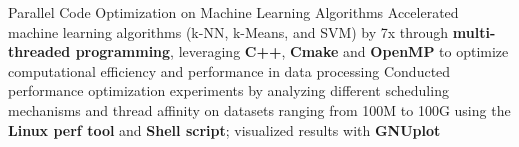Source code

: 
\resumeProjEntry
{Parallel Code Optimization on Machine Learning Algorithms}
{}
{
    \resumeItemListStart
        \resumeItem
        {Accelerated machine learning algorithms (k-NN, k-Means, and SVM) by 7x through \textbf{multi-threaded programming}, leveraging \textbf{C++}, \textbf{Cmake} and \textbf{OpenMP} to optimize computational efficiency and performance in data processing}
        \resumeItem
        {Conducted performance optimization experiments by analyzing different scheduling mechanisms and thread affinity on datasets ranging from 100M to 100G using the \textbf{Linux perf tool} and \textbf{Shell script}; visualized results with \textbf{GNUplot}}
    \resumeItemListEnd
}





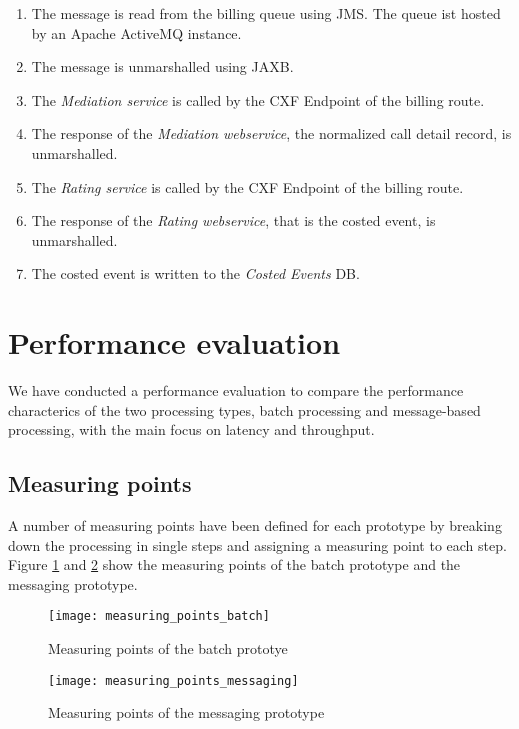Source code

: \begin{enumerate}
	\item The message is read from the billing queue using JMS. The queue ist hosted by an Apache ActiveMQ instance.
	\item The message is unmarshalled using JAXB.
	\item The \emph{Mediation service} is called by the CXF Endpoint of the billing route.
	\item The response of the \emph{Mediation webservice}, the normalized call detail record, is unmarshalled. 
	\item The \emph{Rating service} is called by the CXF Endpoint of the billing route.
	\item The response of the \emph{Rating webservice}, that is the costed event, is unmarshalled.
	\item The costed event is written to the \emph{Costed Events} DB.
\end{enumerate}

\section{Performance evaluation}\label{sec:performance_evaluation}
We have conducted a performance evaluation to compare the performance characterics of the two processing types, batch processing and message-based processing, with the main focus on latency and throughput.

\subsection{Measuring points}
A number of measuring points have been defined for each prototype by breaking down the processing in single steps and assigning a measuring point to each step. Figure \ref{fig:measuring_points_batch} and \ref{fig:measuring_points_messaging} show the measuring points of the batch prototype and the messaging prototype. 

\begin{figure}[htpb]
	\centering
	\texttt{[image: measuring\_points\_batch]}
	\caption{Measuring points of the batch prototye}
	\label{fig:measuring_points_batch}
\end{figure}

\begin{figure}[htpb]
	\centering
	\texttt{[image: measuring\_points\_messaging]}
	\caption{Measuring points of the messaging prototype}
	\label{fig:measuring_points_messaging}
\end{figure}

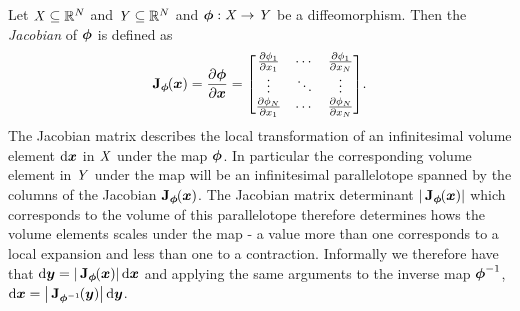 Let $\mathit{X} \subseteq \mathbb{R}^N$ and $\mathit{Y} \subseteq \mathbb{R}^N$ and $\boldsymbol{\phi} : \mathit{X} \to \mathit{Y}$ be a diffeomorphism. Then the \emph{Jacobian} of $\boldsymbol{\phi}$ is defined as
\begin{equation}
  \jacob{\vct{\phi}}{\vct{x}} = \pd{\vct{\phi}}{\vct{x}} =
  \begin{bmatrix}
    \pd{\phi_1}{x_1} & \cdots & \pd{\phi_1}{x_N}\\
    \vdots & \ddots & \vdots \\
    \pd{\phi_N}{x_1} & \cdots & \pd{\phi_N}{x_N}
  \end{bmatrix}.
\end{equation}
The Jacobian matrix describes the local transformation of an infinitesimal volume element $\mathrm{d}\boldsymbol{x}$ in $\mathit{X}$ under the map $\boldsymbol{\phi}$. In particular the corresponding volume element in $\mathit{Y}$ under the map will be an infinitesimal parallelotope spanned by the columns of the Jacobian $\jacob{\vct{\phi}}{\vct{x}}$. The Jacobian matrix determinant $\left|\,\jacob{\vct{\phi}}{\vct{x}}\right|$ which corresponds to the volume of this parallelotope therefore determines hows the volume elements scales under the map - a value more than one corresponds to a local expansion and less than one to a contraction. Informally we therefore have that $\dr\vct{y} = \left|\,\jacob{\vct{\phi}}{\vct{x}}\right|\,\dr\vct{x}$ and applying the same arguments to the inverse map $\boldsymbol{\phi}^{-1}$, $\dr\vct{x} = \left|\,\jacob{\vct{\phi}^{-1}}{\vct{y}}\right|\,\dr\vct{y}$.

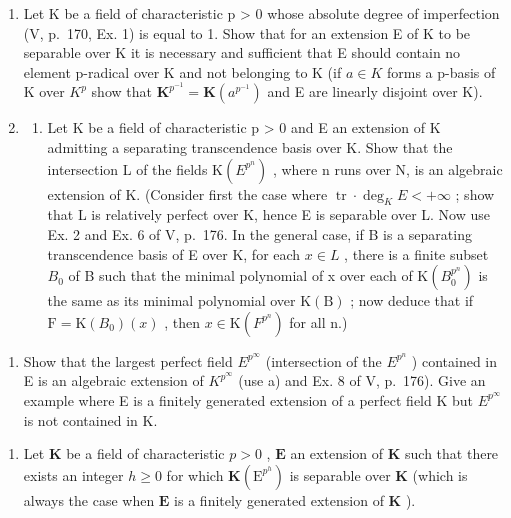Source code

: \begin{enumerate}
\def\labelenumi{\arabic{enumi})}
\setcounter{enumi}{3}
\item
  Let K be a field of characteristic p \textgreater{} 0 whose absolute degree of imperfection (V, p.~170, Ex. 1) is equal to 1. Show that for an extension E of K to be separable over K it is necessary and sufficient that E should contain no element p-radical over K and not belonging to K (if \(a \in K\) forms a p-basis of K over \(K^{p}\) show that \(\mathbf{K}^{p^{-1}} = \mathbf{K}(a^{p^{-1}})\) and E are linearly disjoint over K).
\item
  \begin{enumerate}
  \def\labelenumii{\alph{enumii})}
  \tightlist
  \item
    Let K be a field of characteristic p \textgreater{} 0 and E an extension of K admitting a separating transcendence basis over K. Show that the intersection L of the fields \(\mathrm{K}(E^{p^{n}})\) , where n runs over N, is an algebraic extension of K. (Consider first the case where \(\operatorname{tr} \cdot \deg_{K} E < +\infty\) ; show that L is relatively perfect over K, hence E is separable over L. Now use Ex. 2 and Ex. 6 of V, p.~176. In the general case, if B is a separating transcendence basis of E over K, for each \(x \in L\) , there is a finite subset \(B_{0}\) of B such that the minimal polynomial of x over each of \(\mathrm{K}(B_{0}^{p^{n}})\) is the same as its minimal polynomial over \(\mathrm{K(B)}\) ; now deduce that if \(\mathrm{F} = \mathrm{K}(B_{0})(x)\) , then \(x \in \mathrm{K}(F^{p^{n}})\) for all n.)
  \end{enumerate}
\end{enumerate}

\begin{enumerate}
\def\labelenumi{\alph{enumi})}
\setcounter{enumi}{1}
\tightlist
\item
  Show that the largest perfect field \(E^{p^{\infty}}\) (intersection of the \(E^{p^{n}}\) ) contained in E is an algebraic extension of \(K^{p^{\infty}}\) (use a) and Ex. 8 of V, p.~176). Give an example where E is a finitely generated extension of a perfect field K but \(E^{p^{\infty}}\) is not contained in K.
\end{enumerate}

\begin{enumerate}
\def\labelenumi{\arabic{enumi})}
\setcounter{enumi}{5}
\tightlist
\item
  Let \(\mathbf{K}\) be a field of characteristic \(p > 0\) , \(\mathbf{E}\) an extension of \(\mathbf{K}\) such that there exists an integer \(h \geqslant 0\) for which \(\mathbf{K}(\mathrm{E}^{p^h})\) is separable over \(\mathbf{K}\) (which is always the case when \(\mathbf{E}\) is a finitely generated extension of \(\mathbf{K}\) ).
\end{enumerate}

Task item: Transcribe all the entries precisely. Do not include any picture.

Task output:
Source code

: 
\resumeProjEntry
{Parallel Code Optimization on Machine Learning Algorithms}
{}
{
    \resumeItemListStart
        \resumeItem
        {Accelerated machine learning algorithms (k-NN, k-Means, and SVM) by 7x through \textbf{multi-threaded programming}, leveraging \textbf{C++}, \textbf{Cmake} and \textbf{OpenMP} to optimize computational efficiency and performance in data processing}
        \resumeItem
        {Conducted performance optimization experiments by analyzing different scheduling mechanisms and thread affinity on datasets ranging from 100M to 100G using the \textbf{Linux perf tool} and \textbf{Shell script}; visualized results with \textbf{GNUplot}}
    \resumeItemListEnd
}





Source code

: \begin{enumerate}
	\item The message is read from the billing queue using JMS. The queue ist hosted by an Apache ActiveMQ instance.
	\item The message is unmarshalled using JAXB.
	\item The \emph{Mediation service} is called by the CXF Endpoint of the billing route.
	\item The response of the \emph{Mediation webservice}, the normalized call detail record, is unmarshalled. 
	\item The \emph{Rating service} is called by the CXF Endpoint of the billing route.
	\item The response of the \emph{Rating webservice}, that is the costed event, is unmarshalled.
	\item The costed event is written to the \emph{Costed Events} DB.
\end{enumerate}

\section{Performance evaluation}\label{sec:performance_evaluation}
We have conducted a performance evaluation to compare the performance characterics of the two processing types, batch processing and message-based processing, with the main focus on latency and throughput.

\subsection{Measuring points}
A number of measuring points have been defined for each prototype by breaking down the processing in single steps and assigning a measuring point to each step. Figure \ref{fig:measuring_points_batch} and \ref{fig:measuring_points_messaging} show the measuring points of the batch prototype and the messaging prototype. 

\begin{figure}[htpb]
	\centering
	\texttt{[image: measuring\_points\_batch]}
	\caption{Measuring points of the batch prototye}
	\label{fig:measuring_points_batch}
\end{figure}

\begin{figure}[htpb]
	\centering
	\texttt{[image: measuring\_points\_messaging]}
	\caption{Measuring points of the messaging prototype}
	\label{fig:measuring_points_messaging}
\end{figure}

 Let $\mathit{X} \subseteq \mathbb{R}^N$ and $\mathit{Y} \subseteq \mathbb{R}^N$ and $\boldsymbol{\phi} : \mathit{X} \to \mathit{Y}$ be a diffeomorphism. Then the \emph{Jacobian} of $\boldsymbol{\phi}$ is defined as
\begin{equation}
  \jacob{\vct{\phi}}{\vct{x}} = \pd{\vct{\phi}}{\vct{x}} =
  \begin{bmatrix}
    \pd{\phi_1}{x_1} & \cdots & \pd{\phi_1}{x_N}\\
    \vdots & \ddots & \vdots \\
    \pd{\phi_N}{x_1} & \cdots & \pd{\phi_N}{x_N}
  \end{bmatrix}.
\end{equation}
The Jacobian matrix describes the local transformation of an infinitesimal volume element $\mathrm{d}\boldsymbol{x}$ in $\mathit{X}$ under the map $\boldsymbol{\phi}$. In particular the corresponding volume element in $\mathit{Y}$ under the map will be an infinitesimal parallelotope spanned by the columns of the Jacobian $\jacob{\vct{\phi}}{\vct{x}}$. The Jacobian matrix determinant $\left|\,\jacob{\vct{\phi}}{\vct{x}}\right|$ which corresponds to the volume of this parallelotope therefore determines hows the volume elements scales under the map - a value more than one corresponds to a local expansion and less than one to a contraction. Informally we therefore have that $\dr\vct{y} = \left|\,\jacob{\vct{\phi}}{\vct{x}}\right|\,\dr\vct{x}$ and applying the same arguments to the inverse map $\boldsymbol{\phi}^{-1}$, $\dr\vct{x} = \left|\,\jacob{\vct{\phi}^{-1}}{\vct{y}}\right|\,\dr\vct{y}$.

Source code

: \begin{enumerate}
\def\labelenumi{\arabic{enumi})}
\setcounter{enumi}{3}
\item
  Let K be a field of characteristic p \textgreater{} 0 whose absolute degree of imperfection (V, p.~170, Ex. 1) is equal to 1. Show that for an extension E of K to be separable over K it is necessary and sufficient that E should contain no element p-radical over K and not belonging to K (if \(a \in K\) forms a p-basis of K over \(K^{p}\) show that \(\mathbf{K}^{p^{-1}} = \mathbf{K}(a^{p^{-1}})\) and E are linearly disjoint over K).
\item
  \begin{enumerate}
  \def\labelenumii{\alph{enumii})}
  \tightlist
  \item
    Let K be a field of characteristic p \textgreater{} 0 and E an extension of K admitting a separating transcendence basis over K. Show that the intersection L of the fields \(\mathrm{K}(E^{p^{n}})\) , where n runs over N, is an algebraic extension of K. (Consider first the case where \(\operatorname{tr} \cdot \deg_{K} E < +\infty\) ; show that L is relatively perfect over K, hence E is separable over L. Now use Ex. 2 and Ex. 6 of V, p.~176. In the general case, if B is a separating transcendence basis of E over K, for each \(x \in L\) , there is a finite subset \(B_{0}\) of B such that the minimal polynomial of x over each of \(\mathrm{K}(B_{0}^{p^{n}})\) is the same as its minimal polynomial over \(\mathrm{K(B)}\) ; now deduce that if \(\mathrm{F} = \mathrm{K}(B_{0})(x)\) , then \(x \in \mathrm{K}(F^{p^{n}})\) for all n.)
  \end{enumerate}
\end{enumerate}

\begin{enumerate}
\def\labelenumi{\alph{enumi})}
\setcounter{enumi}{1}
\tightlist
\item
  Show that the largest perfect field \(E^{p^{\infty}}\) (intersection of the \(E^{p^{n}}\) ) contained in E is an algebraic extension of \(K^{p^{\infty}}\) (use a) and Ex. 8 of V, p.~176). Give an example where E is a finitely generated extension of a perfect field K but \(E^{p^{\infty}}\) is not contained in K.
\end{enumerate}

\begin{enumerate}
\def\labelenumi{\arabic{enumi})}
\setcounter{enumi}{5}
\tightlist
\item
  Let \(\mathbf{K}\) be a field of characteristic \(p > 0\) , \(\mathbf{E}\) an extension of \(\mathbf{K}\) such that there exists an integer \(h \geqslant 0\) for which \(\mathbf{K}(\mathrm{E}^{p^h})\) is separable over \(\mathbf{K}\) (which is always the case when \(\mathbf{E}\) is a finitely generated extension of \(\mathbf{K}\) ).
\end{enumerate}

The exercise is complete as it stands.